A review by archytas
Body Friend by Katherine Brabon

challenging mysterious reflective slow-paced
  • Plot- or character-driven? Character
  • Strong character development? It's complicated
  • Loveable characters? It's complicated
  • Diverse cast of characters? No
  • Flaws of characters a main focus? It's complicated

4.5

"With others, we become alternative versions of ourselves. We become so many people when we walk out the door, when we face the street and see our friends and talk to strangers and colleagues and speak to our loved ones and then again when we lie down at night. I am all of them. And this has always been the difficulty."

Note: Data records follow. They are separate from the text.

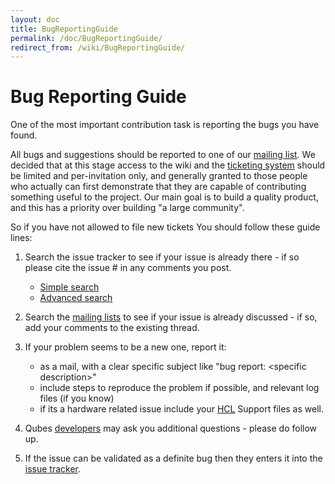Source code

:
 ```yaml
---
layout: doc
title: BugReportingGuide
permalink: /doc/BugReportingGuide/
redirect_from: /wiki/BugReportingGuide/
---
```


Bug Reporting Guide
===================

One of the most important contribution task is reporting the bugs you have found.

All bugs and suggestions should be reported to one of our [mailing list](/doc/QubesLists). We decided that at this stage access to the wiki and the [ticketing system](/report/3) should be limited and per-invitation only, and generally granted to those people who actually can first demonstrate that they are capable of contributing something useful to the project. Our main goal is to build a quality product, and this has a priority over building "a large community".

So if you have not allowed to file new tickets You should follow these guide lines:

1.  Search the issue tracker to see if your issue is already there - if so please cite the issue \# in any comments you post.
    -   [Simple search](/search)
    -   [Advanced search](https://qubes-os.org/trac/query)

1.  Search the [mailing lists](/doc/QubesLists) to see if your issue is already discussed - if so, add your comments to the existing thread.

1.  If your problem seems to be a new one, report it:
    -   as a mail, with a clear specific subject like "bug report: \<specific description\>"
    -   include steps to reproduce the problem if possible, and relevant log files (if you know)
    -   if its a hardware related issue include your [HCL](/doc/HCL) Support files as well.

1.  Qubes [developers](/doc/QubesDevelopers) may ask you additional questions - please do follow up.

1.  If the issue can be validated as a definite bug then they enters it into the [issue tracker](/report/3).

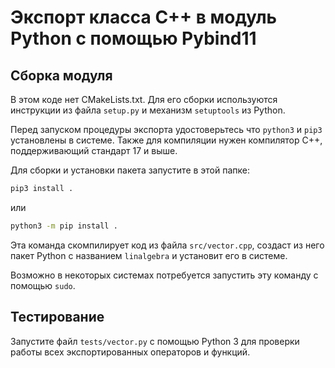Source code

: # Экспорт класса C++ в модуль Python с помощью Pybind11

## Сборка модуля

В этом коде нет CMakeLists.txt. Для его сборки используются инструкции из файла `setup.py` и механизм `setuptools` из Python.

Перед запуском процедуры экспорта удостоверьтесь что `python3` и `pip3` установлены в системе. Также для компиляции нужен компилятор C++, поддерживающий стандарт 17 и выше.

Для сборки и установки пакета запустите в этой папке:

```bash
pip3 install .
```

или

```bash
python3 -m pip install .
```

Эта команда скомпилирует код из файла `src/vector.cpp`, создаст из него пакет Python с названием `linalgebra` и установит его в системе. 
 
Возможно в некоторых системах потребуется запустить эту команду с помощью `sudo`.

## Тестирование

Запустите файл `tests/vector.py` с помощью Python 3 для проверки работы всех экспортированных операторов и функций.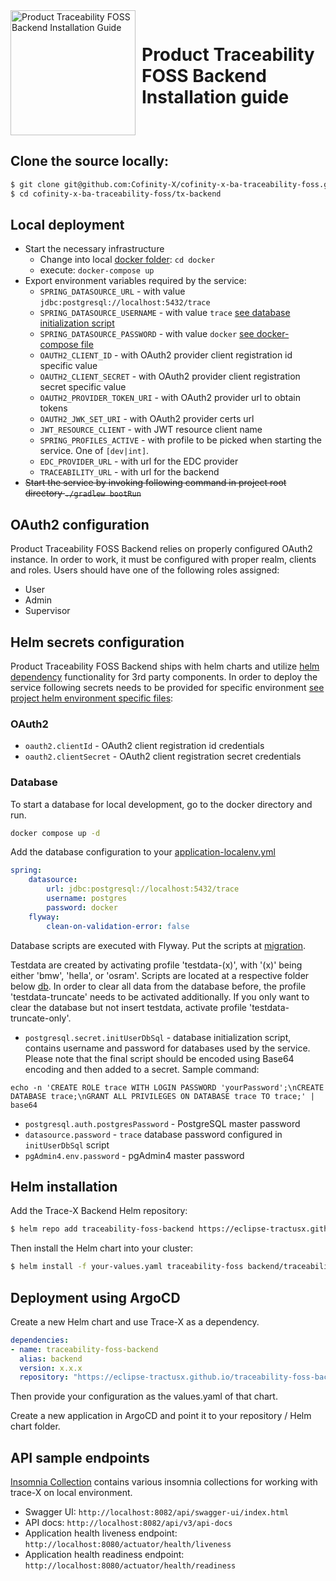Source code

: <div style="display: flex; align-items: center;justify-content: center;align-content: center;">
   <img src="../docs/trace-x-logo.svg" alt="Product Traceability FOSS Backend Installation Guide" style="width:200px;"/>
   <h1 style="margin: 10px 0 0 10px">Product Traceability FOSS Backend Installation guide</h1>
</div>

## Clone the source locally:

```sh
$ git clone git@github.com:Cofinity-X/cofinity-x-ba-traceability-foss.git
$ cd cofinity-x-ba-traceability-foss/tx-backend
```

## Local deployment
* Start the necessary infrastructure
  * Change into local [docker folder](docker): ```cd docker```
  * execute: ```docker-compose up```
* Export environment variables required by the service:
  * `SPRING_DATASOURCE_URL` - with value `jdbc:postgresql://localhost:5432/trace`
  * `SPRING_DATASOURCE_USERNAME` - with value `trace` [see database initialization script](docker/db-init/create_db.sql)
  * `SPRING_DATASOURCE_PASSWORD` - with value `docker` [see docker-compose file](docker/docker-compose.yml)
  * `OAUTH2_CLIENT_ID` - with OAuth2 provider client registration id specific value
  * `OAUTH2_CLIENT_SECRET` - with OAuth2 provider client registration secret specific value
  * `OAUTH2_PROVIDER_TOKEN_URI` - with OAuth2 provider url to obtain tokens
  * `OAUTH2_JWK_SET_URI` - with OAuth2 provider certs url
  * `JWT_RESOURCE_CLIENT` - with JWT resource client name
  * `SPRING_PROFILES_ACTIVE` - with profile to be picked when starting the service. One of `[dev|int]`.
  * `EDC_PROVIDER_URL` - with url for the EDC provider
  * `TRACEABILITY_URL` - with url for the backend
* ~~Start the service by invoking following command in project root directory `./gradlew bootRun`~~

## OAuth2 configuration
Product Traceability FOSS Backend relies on properly configured OAuth2 instance. In order to work, it must be configured with proper realm, clients and roles.
Users should have one of the following roles assigned:
* User
* Admin
* Supervisor

## Helm secrets configuration
Product Traceability FOSS Backend ships with helm charts and utilize [helm dependency](https://helm.sh/docs/helm/helm_dependency/) functionality for 3rd party components.
In order to deploy the service following secrets needs to be provided for specific environment [see project helm environment specific files](../charts/traceability-foss/charts/backend):

### OAuth2
* `oauth2.clientId` - OAuth2 client registration id credentials
* `oauth2.clientSecret` - OAuth2 client registration secret credentials

### Database
To start a database for local development, go to the docker directory and run.

```sh
docker compose up -d
```

Add the database configuration to your [application-localenv.yml](src/main/resources/application-localenv.yml)

```yaml
spring:
    datasource:
        url: jdbc:postgresql://localhost:5432/trace
        username: postgres
        password: docker
    flyway:
        clean-on-validation-error: false
```
Database scripts are executed with Flyway. Put the scripts at [migration](src/main/resources/db/migration).

Testdata are created by activating profile 'testdata-(x)', with '(x)' being either 'bmw', 'hella', or 'osram'. Scripts are located at a respective folder below [db](src/main/resources/db). In order to clear all data from the database before, the profile 'testdata-truncate' needs to be activated additionally. If you only want to clear the database but not insert testdata, activate profile 'testdata-truncate-only'.

* `postgresql.secret.initUserDbSql` - database initialization script, contains username and password for databases used by the service.
Please note that the final script should be encoded using Base64 encoding and then added to a secret. Sample command:
```shell
echo -n 'CREATE ROLE trace WITH LOGIN PASSWORD 'yourPassword';\nCREATE DATABASE trace;\nGRANT ALL PRIVILEGES ON DATABASE trace TO trace;' | base64
```

* `postgresql.auth.postgresPassword` - PostgreSQL master password
* `datasource.password` - `trace` database password configured in `initUserDbSql` script
* `pgAdmin4.env.password` - pgAdmin4 master password


## Helm installation
Add the Trace-X Backend Helm repository:


```sh
$ helm repo add traceability-foss-backend https://eclipse-tractusx.github.io/traceability-foss-backend
```
Then install the Helm chart into your cluster:

```sh
$ helm install -f your-values.yaml traceability-foss backend/traceability-foss-backend
```

## Deployment using ArgoCD

Create a new Helm chart and use Trace-X as a dependency.

```yaml
dependencies:
- name: traceability-foss-backend
  alias: backend
  version: x.x.x
  repository: "https://eclipse-tractusx.github.io/traceability-foss-backend/"
```

Then provide your configuration as the values.yaml of that chart.

Create a new application in ArgoCD and point it to your repository / Helm chart folder.

## API sample endpoints

[Insomnia Collection](collection) contains various insomnia collections for working with trace-X on local environment.


* Swagger UI: `http://localhost:8082/api/swagger-ui/index.html`
* API docs: `http://localhost:8082/api/v3/api-docs`
* Application health liveness endpoint: `http://localhost:8080/actuator/health/liveness`
* Application health readiness endpoint: `http://localhost:8080/actuator/health/readiness`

This book won me over gradually. At first, it appears wholly too much on the nose. Our unnamed protagonist, following a joint replacement which eases her pain but does not cure her condition, meets two women uncannily like her, who have diametrically opposed ways of responding to chronic pain. Frida (yes, really) pushes our protagonist relentlessly into the stimulation of water exercise, pushing her to embrace her body and build its strength. Sylvia (yep, Plath quotes abound) encourages her to endless retreat and rest. Even our protagonist is unsure these women are real, we care less. Since they are metaphorical in some sense, our protagonist's unease is just about how metaphorical she is.
However, as the story and the writing progressed, I found myself drawn in. Not by the story, which is skeletal, but because Brabon has such resonant explorations within this obvious construct. She explores the tensions between activity and repose, courage and safety, stimulation and reflection. She also covers the ineffable experience of simply being in pain, despite whatever you do, and the complexity of human response to not being in control.
But it is her gentle exploration of the ways in which we lose ourselves to others that is the most unexpected. The woman tries to be what Frida and Sylvia want her to be, but also what her partner, colleagues and family want from her. She is attracted to others because she wants to be them, or like them. She struggles to assert herself in ways that are not refusal and even to understand herself. The closer the friendship, the harder it becomes to draw the lines. This is subtly shaded by the competitiveness she also feels with others close to her. This is very human and is celebrated just as its limitations are explored.
It seems inevitable that the book will conclude with an epiphany that both Sylvia and Frida are necessary. Brabon, however, calls us out on that assumption at the perfect point in the unfurling/unravelling, firmly centring the book as one which explores, not judges or summarises: "such formulations would have felt like an intolerable violence to me, a piercing and pinning down of story and logic, narrative and symbolism when none of it resembled what it felt like."